Holding Is Getting Safer With Bitcoin Vaults

The long list of exchange hacks and other bitcoin heists are testament to the fact that securely storing private keys continues to be a challenge, especially where many coins are at stake.

But more secure solutions to store coins are in development. Bitcoin vaults — a concept dating back to 2016 — are a type of smart contract that secure coins so that it takes several confirmed transactions and a time delay to really spend them. This gives potential victims the opportunity to revert a heist before it is too late.

2020 saw the release of two types of vault prototypes.

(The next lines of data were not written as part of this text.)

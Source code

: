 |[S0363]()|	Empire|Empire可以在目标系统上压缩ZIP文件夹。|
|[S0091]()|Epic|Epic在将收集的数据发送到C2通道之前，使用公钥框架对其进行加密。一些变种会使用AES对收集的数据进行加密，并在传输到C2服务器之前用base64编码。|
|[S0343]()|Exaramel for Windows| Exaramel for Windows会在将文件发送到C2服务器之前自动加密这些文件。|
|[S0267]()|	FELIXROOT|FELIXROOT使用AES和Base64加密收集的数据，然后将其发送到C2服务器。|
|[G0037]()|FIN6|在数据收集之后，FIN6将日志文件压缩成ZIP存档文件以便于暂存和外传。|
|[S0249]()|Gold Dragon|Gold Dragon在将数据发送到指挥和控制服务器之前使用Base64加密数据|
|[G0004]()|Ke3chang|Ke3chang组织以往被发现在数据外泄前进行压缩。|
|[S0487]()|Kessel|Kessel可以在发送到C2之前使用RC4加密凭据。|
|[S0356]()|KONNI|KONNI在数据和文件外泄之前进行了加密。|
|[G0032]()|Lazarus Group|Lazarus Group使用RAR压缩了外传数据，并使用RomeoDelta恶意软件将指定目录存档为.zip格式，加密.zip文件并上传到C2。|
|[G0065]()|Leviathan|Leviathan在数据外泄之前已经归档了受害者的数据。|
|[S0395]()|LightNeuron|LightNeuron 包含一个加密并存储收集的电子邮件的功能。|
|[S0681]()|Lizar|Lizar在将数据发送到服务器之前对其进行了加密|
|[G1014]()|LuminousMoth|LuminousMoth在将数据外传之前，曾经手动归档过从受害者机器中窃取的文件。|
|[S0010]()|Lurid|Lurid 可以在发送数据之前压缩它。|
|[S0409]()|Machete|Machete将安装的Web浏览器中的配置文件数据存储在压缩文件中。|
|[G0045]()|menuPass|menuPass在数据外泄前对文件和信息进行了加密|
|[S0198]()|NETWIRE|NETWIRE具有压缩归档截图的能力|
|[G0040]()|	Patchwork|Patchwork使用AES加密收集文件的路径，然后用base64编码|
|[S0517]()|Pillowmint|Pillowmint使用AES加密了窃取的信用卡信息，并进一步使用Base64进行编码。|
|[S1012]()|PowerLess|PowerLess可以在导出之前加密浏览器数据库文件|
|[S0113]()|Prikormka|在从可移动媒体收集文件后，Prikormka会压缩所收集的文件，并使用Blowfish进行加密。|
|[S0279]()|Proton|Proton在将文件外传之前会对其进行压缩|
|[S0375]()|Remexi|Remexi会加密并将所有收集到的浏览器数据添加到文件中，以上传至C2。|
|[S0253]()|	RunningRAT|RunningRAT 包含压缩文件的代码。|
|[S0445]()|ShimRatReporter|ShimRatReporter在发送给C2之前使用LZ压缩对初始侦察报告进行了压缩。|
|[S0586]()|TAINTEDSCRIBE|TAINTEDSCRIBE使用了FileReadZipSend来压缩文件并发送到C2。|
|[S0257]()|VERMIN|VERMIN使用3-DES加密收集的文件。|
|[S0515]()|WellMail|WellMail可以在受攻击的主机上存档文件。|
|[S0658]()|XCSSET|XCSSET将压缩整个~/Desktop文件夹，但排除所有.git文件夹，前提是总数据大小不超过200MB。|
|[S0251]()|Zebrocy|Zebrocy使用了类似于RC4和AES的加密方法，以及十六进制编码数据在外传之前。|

The first vault prototype was announced by Bitcoin Core contributor Bryan Bishop in April. In short, Bishop’s design is based on a pre-signed (and not-yet-broadcast) transaction that spends (some of) the coins from the vault to a user’s regular (“hot”) wallet with a time-lock delay, while an alternative spending option without a timelock can redirect the coins to an alternative address; perhaps a new and even more secure vault. Importantly, the private key used to sign the pre-signed transactions is deleted when the vault is created, so an attacker could only ever steal the pre-signed transaction itself.

The setup makes it exceedingly difficult for an attacker to claim the coins. Even if the pre-signed transaction is stolen, the thief could merely spend the coins to the hot wallet, and if the victim doesn’t trust the security of his hot wallet he can use the baked-in time delay to move the coins to the extra-secure address instead. (To prevent the thief from stealing the coins by simply compromising the hot wallet and waiting patiently until the vault user sends his coins there, Bishop’s design only lets users withdraw from the vault in small chunks at the time.)

A little later in April, Bitcoin developer Antoine Poinsot announced an alternative Vault demo which he designed with Chainsmiths CEO Kevin Loaec, called Revault. Revault resembles Bishop’s Vaults in some ways, like its use of pre-signed transactions, but is specifically designed for multi-user setups, using a multisig address. Revault lets a predetermined subset of a group of users spend coins from the vault to a hot wallet, also with a time-delay. Any vault participant can use this time-delay to return the funds to the vault if they disagree with the spend, however, or they can redirect the funds to an alternative extra secure address if they don’t trust what’s going on at all.

In addition, Revault requires that upon withdrawing from the vault, when the time-lock kicks in, users immediately create a transaction from the hot wallet, which also requires a server to co-sign. The server is programmed to sign any transaction, but never a conflicting transaction, so if an attacker compromised (both the vault and) the hot wallet, they would have to try and claim the coins before anyone else and before the time-lock expires. This should make it obvious if the hot wallet is compromised, alarming the group of Revault users, and allowing them to redirect the funds before time-lock expiry.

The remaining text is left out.